Exercise requirements
Leave out each picture. Repeat everything else in the records exactly.

Supplied records
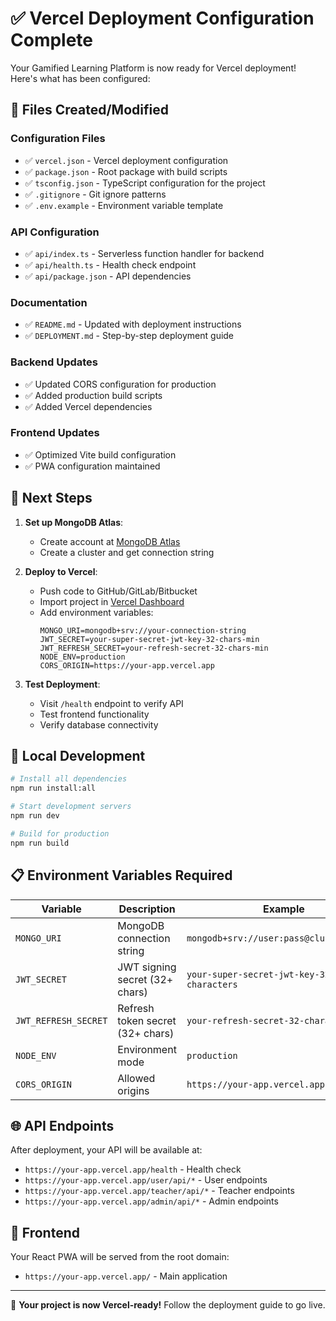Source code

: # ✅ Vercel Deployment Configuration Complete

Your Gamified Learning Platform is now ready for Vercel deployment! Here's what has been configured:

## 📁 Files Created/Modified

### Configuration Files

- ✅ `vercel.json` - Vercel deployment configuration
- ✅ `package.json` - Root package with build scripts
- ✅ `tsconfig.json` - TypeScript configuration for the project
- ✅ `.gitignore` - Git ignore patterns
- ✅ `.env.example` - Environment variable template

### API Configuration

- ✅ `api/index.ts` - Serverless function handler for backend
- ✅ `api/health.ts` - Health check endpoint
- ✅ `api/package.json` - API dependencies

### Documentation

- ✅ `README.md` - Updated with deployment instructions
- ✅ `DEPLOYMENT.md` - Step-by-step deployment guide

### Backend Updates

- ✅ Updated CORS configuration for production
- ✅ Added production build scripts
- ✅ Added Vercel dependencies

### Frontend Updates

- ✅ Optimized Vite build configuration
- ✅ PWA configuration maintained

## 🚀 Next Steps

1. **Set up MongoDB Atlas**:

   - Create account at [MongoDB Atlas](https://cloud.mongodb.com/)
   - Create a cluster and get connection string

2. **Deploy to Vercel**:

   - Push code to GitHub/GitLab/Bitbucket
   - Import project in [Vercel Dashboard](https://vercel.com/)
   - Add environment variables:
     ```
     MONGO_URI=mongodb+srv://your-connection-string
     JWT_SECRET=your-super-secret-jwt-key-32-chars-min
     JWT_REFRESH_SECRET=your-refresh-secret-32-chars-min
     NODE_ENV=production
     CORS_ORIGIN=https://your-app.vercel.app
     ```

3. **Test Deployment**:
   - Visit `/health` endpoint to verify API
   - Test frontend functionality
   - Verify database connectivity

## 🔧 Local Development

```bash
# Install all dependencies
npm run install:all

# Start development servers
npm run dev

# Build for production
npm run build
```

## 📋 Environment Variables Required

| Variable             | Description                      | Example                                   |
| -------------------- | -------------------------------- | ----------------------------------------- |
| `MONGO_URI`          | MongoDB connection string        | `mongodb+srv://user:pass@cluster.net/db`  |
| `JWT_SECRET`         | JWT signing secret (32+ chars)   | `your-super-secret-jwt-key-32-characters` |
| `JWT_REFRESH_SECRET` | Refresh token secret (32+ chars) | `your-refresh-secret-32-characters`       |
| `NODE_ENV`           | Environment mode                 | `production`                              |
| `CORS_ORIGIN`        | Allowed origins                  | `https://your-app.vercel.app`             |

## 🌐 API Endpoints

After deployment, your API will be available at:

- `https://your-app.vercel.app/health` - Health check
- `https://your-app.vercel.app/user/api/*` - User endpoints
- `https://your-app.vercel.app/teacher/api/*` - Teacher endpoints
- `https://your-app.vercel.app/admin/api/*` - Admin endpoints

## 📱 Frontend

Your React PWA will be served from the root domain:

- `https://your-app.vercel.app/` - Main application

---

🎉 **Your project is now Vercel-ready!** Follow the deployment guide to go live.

Exercise solution
Source code

: # ✅ Vercel Deployment Configuration Complete

Your Gamified Learning Platform is now ready for Vercel deployment! Here's what has been configured:

## 📁 Files Created/Modified

### Configuration Files

- ✅ `vercel.json` - Vercel deployment configuration
- ✅ `package.json` - Root package with build scripts
- ✅ `tsconfig.json` - TypeScript configuration for the project
- ✅ `.gitignore` - Git ignore patterns
- ✅ `.env.example` - Environment variable template

### API Configuration

- ✅ `api/index.ts` - Serverless function handler for backend
- ✅ `api/health.ts` - Health check endpoint
- ✅ `api/package.json` - API dependencies

### Documentation

- ✅ `README.md` - Updated with deployment instructions
- ✅ `DEPLOYMENT.md` - Step-by-step deployment guide

### Backend Updates

- ✅ Updated CORS configuration for production
- ✅ Added production build scripts
- ✅ Added Vercel dependencies

### Frontend Updates

- ✅ Optimized Vite build configuration
- ✅ PWA configuration maintained

## 🚀 Next Steps

1. **Set up MongoDB Atlas**:

   - Create account at [MongoDB Atlas](https://cloud.mongodb.com/)
   - Create a cluster and get connection string

2. **Deploy to Vercel**:

   - Push code to GitHub/GitLab/Bitbucket
   - Import project in [Vercel Dashboard](https://vercel.com/)
   - Add environment variables:
     ```
     MONGO_URI=mongodb+srv://your-connection-string
     JWT_SECRET=your-super-secret-jwt-key-32-chars-min
     JWT_REFRESH_SECRET=your-refresh-secret-32-chars-min
     NODE_ENV=production
     CORS_ORIGIN=https://your-app.vercel.app
     ```

3. **Test Deployment**:
   - Visit `/health` endpoint to verify API
   - Test frontend functionality
   - Verify database connectivity

## 🔧 Local Development

```bash
# Install all dependencies
npm run install:all

# Start development servers
npm run dev

# Build for production
npm run build
```

## 📋 Environment Variables Required

| Variable             | Description                      | Example                                   |
| -------------------- | -------------------------------- | ----------------------------------------- |
| `MONGO_URI`          | MongoDB connection string        | `mongodb+srv://user:pass@cluster.net/db`  |
| `JWT_SECRET`         | JWT signing secret (32+ chars)   | `your-super-secret-jwt-key-32-characters` |
| `JWT_REFRESH_SECRET` | Refresh token secret (32+ chars) | `your-refresh-secret-32-characters`       |
| `NODE_ENV`           | Environment mode                 | `production`                              |
| `CORS_ORIGIN`        | Allowed origins                  | `https://your-app.vercel.app`             |

## 🌐 API Endpoints

After deployment, your API will be available at:

- `https://your-app.vercel.app/health` - Health check
- `https://your-app.vercel.app/user/api/*` - User endpoints
- `https://your-app.vercel.app/teacher/api/*` - Teacher endpoints
- `https://your-app.vercel.app/admin/api/*` - Admin endpoints

## 📱 Frontend

Your React PWA will be served from the root domain:

- `https://your-app.vercel.app/` - Main application

---

🎉 **Your project is now Vercel-ready!** Follow the deployment guide to go live.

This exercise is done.